[Immune response to HBsAg, HBcAg and e-antigen in patients with acute hepatitis and HBsAg carriers with and without liver diseases]

Abstract

Humoral and/or cell-mediated (CMI) immune responses to HBAg components, human and rabbit liver specific proteins (HLP and RLP) and tuberculin were tested in patients with acute virus B and non-B-hepatitis, asymptomatic HBsAg carriers and HBsAg positive chronic active hepatitis (CAH). Furthermore, the presence of HBsAg, HBcAg and/or "e"-antigen has been studied in patients with sera and/or liver tissue. Asymptomatic HBsAg carriers are characterized by a status of immunological tolerance against HBsAg. HBcAg in liver nuclei could not be detected. All sera were positive for anti-HBc, some had anti "e". - Patients with uneventful acute virus-B-hepatitis developed CMI against HBsAg 4-6 weeks and anti-HBs 4-6 months after onset of the disease.
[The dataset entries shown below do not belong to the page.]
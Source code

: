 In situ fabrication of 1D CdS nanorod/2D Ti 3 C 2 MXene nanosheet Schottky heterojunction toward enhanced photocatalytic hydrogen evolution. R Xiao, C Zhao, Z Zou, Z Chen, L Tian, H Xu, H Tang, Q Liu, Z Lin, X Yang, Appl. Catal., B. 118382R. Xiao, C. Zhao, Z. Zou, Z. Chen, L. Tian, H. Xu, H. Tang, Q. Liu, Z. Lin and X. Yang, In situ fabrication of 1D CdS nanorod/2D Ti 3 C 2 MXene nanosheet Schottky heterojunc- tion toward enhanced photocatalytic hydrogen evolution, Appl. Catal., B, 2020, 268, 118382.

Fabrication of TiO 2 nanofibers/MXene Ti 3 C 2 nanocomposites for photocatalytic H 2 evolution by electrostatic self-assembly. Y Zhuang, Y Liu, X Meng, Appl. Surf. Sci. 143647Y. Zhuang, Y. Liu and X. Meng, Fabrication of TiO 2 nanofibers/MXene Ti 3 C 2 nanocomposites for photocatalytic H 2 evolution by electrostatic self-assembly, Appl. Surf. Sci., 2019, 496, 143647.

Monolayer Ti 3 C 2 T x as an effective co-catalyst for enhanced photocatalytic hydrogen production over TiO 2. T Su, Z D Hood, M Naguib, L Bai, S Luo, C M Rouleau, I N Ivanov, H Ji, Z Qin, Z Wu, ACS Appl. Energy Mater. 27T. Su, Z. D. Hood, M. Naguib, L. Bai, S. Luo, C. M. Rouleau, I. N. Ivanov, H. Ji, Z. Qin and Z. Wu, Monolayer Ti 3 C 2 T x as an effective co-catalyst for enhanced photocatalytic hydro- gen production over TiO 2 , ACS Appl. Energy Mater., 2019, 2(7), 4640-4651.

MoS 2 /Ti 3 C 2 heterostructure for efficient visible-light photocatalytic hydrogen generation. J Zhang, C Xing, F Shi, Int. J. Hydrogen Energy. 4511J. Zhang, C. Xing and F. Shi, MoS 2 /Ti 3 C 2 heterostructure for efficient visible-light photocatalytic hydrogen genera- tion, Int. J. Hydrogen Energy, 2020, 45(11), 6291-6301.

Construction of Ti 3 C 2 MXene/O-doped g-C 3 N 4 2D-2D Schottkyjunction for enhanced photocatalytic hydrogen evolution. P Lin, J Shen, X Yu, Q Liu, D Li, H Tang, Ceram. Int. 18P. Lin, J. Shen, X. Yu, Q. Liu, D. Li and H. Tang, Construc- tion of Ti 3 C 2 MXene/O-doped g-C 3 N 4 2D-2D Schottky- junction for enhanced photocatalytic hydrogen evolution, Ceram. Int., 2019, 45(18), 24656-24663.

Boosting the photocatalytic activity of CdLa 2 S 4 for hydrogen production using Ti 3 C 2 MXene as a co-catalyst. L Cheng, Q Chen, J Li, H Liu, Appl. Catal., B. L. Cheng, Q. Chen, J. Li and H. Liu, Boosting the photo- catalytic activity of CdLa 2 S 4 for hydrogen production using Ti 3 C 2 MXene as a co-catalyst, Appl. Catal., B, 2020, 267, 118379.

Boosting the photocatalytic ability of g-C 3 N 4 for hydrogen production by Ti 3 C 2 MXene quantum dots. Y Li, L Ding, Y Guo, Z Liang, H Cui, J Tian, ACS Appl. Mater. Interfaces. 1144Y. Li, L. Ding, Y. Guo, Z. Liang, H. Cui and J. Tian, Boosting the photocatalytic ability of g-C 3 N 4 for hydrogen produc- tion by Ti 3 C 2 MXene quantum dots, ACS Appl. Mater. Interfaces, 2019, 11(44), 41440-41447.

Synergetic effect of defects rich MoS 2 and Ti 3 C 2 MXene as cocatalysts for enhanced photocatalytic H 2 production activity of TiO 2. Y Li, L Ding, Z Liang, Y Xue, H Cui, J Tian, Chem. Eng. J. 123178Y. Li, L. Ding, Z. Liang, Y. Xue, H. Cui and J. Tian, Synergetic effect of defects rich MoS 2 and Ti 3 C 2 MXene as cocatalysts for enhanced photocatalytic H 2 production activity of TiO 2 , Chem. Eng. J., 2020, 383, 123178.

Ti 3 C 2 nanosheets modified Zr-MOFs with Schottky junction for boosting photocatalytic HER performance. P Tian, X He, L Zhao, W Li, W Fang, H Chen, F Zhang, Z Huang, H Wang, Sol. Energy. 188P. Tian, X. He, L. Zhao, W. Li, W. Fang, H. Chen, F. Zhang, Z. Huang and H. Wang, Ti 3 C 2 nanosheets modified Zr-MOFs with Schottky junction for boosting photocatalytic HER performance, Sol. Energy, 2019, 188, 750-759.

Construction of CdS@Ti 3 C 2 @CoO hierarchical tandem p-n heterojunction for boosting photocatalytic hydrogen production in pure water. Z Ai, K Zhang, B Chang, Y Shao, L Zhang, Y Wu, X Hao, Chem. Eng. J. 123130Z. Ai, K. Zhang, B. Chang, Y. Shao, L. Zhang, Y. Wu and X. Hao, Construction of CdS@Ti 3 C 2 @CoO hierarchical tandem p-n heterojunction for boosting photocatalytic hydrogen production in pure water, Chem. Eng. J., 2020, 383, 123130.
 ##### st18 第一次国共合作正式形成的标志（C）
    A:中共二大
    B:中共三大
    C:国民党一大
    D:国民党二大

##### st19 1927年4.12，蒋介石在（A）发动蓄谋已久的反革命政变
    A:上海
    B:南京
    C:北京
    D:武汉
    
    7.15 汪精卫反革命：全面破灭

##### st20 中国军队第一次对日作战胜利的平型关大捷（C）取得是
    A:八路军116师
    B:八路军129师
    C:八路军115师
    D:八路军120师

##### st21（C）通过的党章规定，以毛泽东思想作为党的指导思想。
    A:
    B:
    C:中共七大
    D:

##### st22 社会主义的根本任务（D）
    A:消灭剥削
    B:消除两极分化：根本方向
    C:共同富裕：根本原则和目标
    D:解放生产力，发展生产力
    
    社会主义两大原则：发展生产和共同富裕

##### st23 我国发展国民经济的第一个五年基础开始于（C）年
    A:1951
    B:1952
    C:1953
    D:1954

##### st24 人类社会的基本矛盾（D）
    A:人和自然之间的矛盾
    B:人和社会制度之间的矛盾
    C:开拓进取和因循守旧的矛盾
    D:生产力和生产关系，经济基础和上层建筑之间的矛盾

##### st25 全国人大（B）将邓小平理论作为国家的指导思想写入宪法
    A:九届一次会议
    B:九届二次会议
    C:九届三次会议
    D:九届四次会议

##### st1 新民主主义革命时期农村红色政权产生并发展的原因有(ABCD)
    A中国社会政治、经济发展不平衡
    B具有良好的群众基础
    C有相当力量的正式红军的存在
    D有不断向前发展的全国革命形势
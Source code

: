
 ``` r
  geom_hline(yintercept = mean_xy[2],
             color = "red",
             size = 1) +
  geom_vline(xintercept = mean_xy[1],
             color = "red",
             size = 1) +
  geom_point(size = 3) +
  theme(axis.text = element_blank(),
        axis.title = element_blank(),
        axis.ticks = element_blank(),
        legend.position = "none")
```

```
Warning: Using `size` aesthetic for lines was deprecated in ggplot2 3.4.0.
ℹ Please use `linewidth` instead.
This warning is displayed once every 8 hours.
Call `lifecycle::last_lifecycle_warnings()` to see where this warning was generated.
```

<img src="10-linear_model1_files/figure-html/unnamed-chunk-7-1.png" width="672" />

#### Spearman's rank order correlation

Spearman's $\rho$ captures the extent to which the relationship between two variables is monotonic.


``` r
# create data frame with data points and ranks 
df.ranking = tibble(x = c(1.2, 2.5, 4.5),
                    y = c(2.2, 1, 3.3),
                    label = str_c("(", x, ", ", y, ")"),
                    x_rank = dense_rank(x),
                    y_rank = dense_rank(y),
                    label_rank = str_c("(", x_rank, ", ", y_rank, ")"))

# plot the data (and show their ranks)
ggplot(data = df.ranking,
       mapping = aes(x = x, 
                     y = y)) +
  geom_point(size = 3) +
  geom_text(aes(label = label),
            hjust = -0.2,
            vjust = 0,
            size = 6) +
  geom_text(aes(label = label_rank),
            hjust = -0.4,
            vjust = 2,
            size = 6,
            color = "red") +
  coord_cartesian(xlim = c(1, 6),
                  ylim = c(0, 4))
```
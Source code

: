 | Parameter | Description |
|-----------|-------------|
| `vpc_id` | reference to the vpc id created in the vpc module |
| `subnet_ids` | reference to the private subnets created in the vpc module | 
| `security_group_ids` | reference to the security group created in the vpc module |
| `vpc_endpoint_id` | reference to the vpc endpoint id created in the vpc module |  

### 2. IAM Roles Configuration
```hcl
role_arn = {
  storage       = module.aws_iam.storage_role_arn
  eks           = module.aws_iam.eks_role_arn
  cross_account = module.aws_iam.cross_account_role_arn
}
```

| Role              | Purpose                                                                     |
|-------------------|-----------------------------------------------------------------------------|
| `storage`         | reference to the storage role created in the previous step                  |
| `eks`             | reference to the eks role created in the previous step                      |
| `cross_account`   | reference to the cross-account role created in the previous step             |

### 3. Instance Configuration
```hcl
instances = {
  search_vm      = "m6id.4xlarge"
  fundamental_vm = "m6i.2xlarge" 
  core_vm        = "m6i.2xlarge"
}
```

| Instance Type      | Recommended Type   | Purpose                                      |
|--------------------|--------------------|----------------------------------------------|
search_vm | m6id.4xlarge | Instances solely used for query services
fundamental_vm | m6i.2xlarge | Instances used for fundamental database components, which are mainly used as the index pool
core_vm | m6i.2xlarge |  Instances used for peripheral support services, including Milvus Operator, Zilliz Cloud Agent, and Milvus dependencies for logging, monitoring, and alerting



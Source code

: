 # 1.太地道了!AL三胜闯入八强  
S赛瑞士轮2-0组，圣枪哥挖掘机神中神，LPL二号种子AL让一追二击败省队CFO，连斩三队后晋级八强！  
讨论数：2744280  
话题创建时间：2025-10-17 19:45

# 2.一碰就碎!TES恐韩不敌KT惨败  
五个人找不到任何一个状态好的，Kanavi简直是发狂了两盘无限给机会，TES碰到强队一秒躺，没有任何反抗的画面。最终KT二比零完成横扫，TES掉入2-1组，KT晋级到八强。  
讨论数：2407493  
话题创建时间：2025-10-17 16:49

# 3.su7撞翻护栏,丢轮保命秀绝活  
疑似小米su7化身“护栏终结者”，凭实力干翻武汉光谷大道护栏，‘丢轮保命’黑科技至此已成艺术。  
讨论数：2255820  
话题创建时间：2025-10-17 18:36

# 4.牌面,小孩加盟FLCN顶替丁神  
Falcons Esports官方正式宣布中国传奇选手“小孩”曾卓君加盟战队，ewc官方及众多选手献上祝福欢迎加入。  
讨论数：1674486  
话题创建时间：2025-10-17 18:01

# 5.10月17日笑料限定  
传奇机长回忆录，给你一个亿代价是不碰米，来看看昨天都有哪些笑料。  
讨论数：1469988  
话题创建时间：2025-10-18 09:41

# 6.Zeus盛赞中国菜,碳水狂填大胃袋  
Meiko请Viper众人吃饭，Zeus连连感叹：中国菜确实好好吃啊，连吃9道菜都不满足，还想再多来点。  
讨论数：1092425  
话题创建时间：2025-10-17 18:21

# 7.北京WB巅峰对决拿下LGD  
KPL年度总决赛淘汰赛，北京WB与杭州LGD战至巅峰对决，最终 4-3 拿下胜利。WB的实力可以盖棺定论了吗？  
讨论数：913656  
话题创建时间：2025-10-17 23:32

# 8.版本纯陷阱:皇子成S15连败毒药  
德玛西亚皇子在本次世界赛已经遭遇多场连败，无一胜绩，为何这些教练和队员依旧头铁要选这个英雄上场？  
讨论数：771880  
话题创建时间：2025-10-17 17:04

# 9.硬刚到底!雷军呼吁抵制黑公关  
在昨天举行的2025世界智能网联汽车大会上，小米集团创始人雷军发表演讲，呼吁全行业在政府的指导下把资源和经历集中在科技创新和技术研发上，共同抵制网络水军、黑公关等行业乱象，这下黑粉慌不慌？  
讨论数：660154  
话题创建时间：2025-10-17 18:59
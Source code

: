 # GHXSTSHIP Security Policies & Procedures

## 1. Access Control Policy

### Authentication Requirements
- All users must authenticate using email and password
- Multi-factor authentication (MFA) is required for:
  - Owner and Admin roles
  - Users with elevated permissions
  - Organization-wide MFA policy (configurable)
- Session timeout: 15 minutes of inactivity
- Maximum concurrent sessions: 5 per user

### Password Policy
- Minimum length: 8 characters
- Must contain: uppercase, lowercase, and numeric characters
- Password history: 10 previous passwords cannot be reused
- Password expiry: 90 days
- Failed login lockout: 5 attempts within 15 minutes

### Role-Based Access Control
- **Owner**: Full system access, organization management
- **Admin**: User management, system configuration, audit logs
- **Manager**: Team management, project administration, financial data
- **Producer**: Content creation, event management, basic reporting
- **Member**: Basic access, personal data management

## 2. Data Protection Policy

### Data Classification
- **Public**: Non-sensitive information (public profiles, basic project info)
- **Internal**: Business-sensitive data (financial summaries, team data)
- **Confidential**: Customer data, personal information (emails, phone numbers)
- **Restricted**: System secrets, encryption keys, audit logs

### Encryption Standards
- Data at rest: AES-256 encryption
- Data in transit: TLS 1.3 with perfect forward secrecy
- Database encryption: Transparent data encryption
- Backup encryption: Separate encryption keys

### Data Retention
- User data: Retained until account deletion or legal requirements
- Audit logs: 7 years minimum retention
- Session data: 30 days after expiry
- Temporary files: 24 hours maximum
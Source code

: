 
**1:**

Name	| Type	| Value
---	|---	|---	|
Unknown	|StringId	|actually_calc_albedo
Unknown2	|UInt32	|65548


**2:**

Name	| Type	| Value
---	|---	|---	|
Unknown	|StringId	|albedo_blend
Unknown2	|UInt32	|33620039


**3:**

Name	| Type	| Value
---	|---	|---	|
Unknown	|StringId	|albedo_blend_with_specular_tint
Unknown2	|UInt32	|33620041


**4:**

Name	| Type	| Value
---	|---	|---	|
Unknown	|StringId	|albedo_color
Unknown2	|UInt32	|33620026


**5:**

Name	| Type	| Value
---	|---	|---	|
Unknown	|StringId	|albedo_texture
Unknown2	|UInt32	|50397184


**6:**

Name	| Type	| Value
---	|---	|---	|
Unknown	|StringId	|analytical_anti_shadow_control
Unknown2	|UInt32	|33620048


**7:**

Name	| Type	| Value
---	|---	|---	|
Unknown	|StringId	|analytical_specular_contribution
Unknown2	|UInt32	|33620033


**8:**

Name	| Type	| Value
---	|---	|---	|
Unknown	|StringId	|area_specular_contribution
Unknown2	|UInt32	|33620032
Acute virus hepatitis without detectable HBsAg are defined as non-B-hepatitis by negative humoral and cell-mediated immune reaction against HBsAg 1-12 months after onset of the disease. - Patients with type B chronic active hepatitis are characterized by inadequate CMI against HBsAg without immune elimination of virus and virusantigens. Acute and chronic type-B-hepatitis showed temporary or constant CMI against HLP. These findings suggest an alteration or a carrier function of membrane antigens of virus infected hepatocytes or an induction of new membrane antigens by a virus. The results indicate that recovery from type B-hepatitis is associated with the ability to elicit a specific immune response to HBsAg. Furthermore immune responses to virus, virus antigens and virusinfected hepatocytes seemed to be the pathogenic principle of virus induced acute and chronic liver diseases.